This seemed worrying; Chung knew the motion was ill-founded but went along it all the same. It sounded like he was dragooned into it. It seemed inappropriate for him to support a motion he knew was nonsensical just to fit in.
"This Left group, they love to preach the idea of free speech and being inclusive," Chung explained, "but I tell you what the moment you don't get involved in their motions and the moment you cut yourself out, you get called all sorts of names, last night I was called a flat-earther and a coal lugger despite the fact I do think we need to take some action.
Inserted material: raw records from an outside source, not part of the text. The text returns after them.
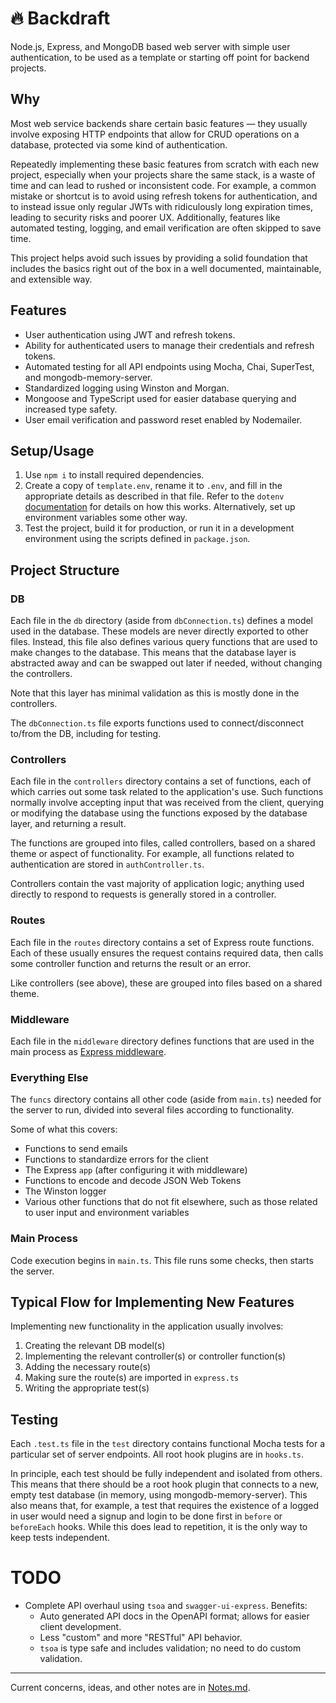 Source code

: # 🔥 Backdraft

Node.js, Express, and MongoDB based web server with simple user authentication, to be used as a template or starting off point for backend projects.



## Why
Most web service backends share certain basic features — they usually involve exposing HTTP endpoints that allow for CRUD operations on a database, protected via some kind of authentication.

Repeatedly implementing these basic features from scratch with each new project, especially when your projects share the same stack, is a waste of time and can lead to rushed or inconsistent code. For example, a common mistake or shortcut is to avoid using refresh tokens for authentication, and to instead issue only regular JWTs with ridiculously long expiration times, leading to security risks and poorer UX. Additionally, features like automated testing, logging, and email verification are often skipped to save time.

This project helps avoid such issues by providing a solid foundation that includes the basics right out of the box in a well documented, maintainable, and extensible way.



## Features

- User authentication using JWT and refresh tokens.
- Ability for authenticated users to manage their credentials and refresh tokens.
- Automated testing for all API endpoints using Mocha, Chai, SuperTest, and mongodb-memory-server.
- Standardized logging using Winston and Morgan.
- Mongoose and TypeScript used for easier database querying and increased type safety.
- User email verification and password reset enabled by Nodemailer.



## Setup/Usage
1. Use `npm i` to install required dependencies.
2. Create a copy of `template.env`, rename it to `.env`, and fill in the appropriate details as described in that file. Refer to the `dotenv` [documentation](https://www.npmjs.com/package/dotenv) for details on how this works. Alternatively, set up environment variables some other way.
3. Test the project, build it for production, or run it in a development environment using the scripts defined in `package.json`.



## Project Structure

### DB

Each file in the `db` directory (aside from `dbConnection.ts`) defines a model used in the database. These models are never directly exported to other files. Instead, this file also defines various query functions that are used to make changes to the database. This means that the database layer is abstracted away and can be swapped out later if needed, without changing the controllers.

Note that this layer has minimal validation as this is mostly done in the controllers.

The `dbConnection.ts` file exports functions used to connect/disconnect to/from the DB, including for testing.

### Controllers

Each file in the `controllers` directory contains a set of functions, each of which carries out some task related to the application's use. Such functions normally involve accepting input that was received from the client, querying or modifying the database using the functions exposed by the database layer, and returning a result.

The functions are grouped into files, called controllers, based on a shared theme or aspect of functionality. For example, all functions related to authentication are stored in `authController.ts`.

Controllers contain the vast majority of application logic; anything used directly to respond to requests is generally stored in a controller.

### Routes

Each file in the `routes` directory contains a set of Express route functions. Each of these usually ensures the request contains required data, then calls some controller function and returns the result or an error.

Like controllers (see above), these are grouped into files based on a shared theme.

### Middleware

Each file in the `middleware` directory defines functions that are used in the main process as [Express middleware](https://expressjs.com/en/guide/using-middleware.html).

### Everything Else

The `funcs` directory contains all other code (aside from `main.ts`) needed for the server to run, divided into several files according to functionality.

Some of what this covers:
- Functions to send emails
- Functions to standardize errors for the client
- The Express `app` (after configuring it with middleware)
- Functions to encode and decode JSON Web Tokens
- The Winston logger
- Various other functions that do not fit elsewhere, such as those related to user input and environment variables

### Main Process

Code execution begins in `main.ts`. This file runs some checks, then starts the server.



## Typical Flow for Implementing New Features

Implementing new functionality in the application usually involves:
1. Creating the relevant DB model(s)
2. Implementing the relevant controller(s) or controller function(s)
3. Adding the necessary route(s)
4. Making sure the route(s) are imported in `express.ts`
5. Writing the appropriate test(s)



## Testing
Each `.test.ts` file in the `test` directory contains functional Mocha tests for a particular set of server endpoints. All root hook plugins are in `hooks.ts`.

In principle, each test should be fully independent and isolated from others. This means that there should be a root hook plugin that connects to a new, empty test database (in memory, using mongodb-memory-server). This also means that, for example, a test that requires the existence of a logged in user would need a signup and login to be done first in `before` or `beforeEach` hooks. While this does lead to repetition, it is the only way to keep tests independent.


# TODO
- Complete API overhaul using `tsoa` and `swagger-ui-express`. Benefits:
    - Auto generated API docs in the OpenAPI format; allows for easier client development.
    - Less "custom" and more "RESTful" API behavior.
    - `tsoa` is type safe and includes validation; no need to do custom validation.


------

Current concerns, ideas, and other notes are in [Notes.md](./Notes.md).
"The gallery was full of people, Clover supporters, all of these people who were absolutely jeering me and cheering Clover. I moved an amendment, that was absolutely jeered by the gallery there, an amendment that took out the language of the warnings and catastrophising and moved an amendment that said we need to do this and we need to do it rationally and calmly. But that was voted down unanimously.
"We're not talking just about the Clover Moore people, we are talking about the Labor Left rump that are there as well, these are people who absolutely don't want to hear from anybody else."
Chung should be strong enough to stand up to this sort of political grandstanding and argue and vote for what he believes is right. But however courageous or timid he might be, it can be no excuse for his opponents.
"That's the way the city of Sydney runs, that's the way Clover Moore runs business there, this is a closed shop for Clover Moore. This is about her preaching to her choir, about getting a headline, but actually offering no solutions," Chung said.
So this councillor voted for a motion that condemns the federal government for doing nothing (something Chung knows is false) and spreads alarmist fearmongering (something Chung abhors).
"I know that some people will criticise me for (supporting the motion) but at the same time, if I don't do that I'm never going to get a seat at the table, I'm just going to have slogans thrown at me and abuse thrown at me, I need to be able to stay at that table to maintain a rational debate."
Nobody should give in to bullies, it only encourages them. But I fear this pointless debate in Sydney's Town Hall tells us much about the deterioration of our national political discussion.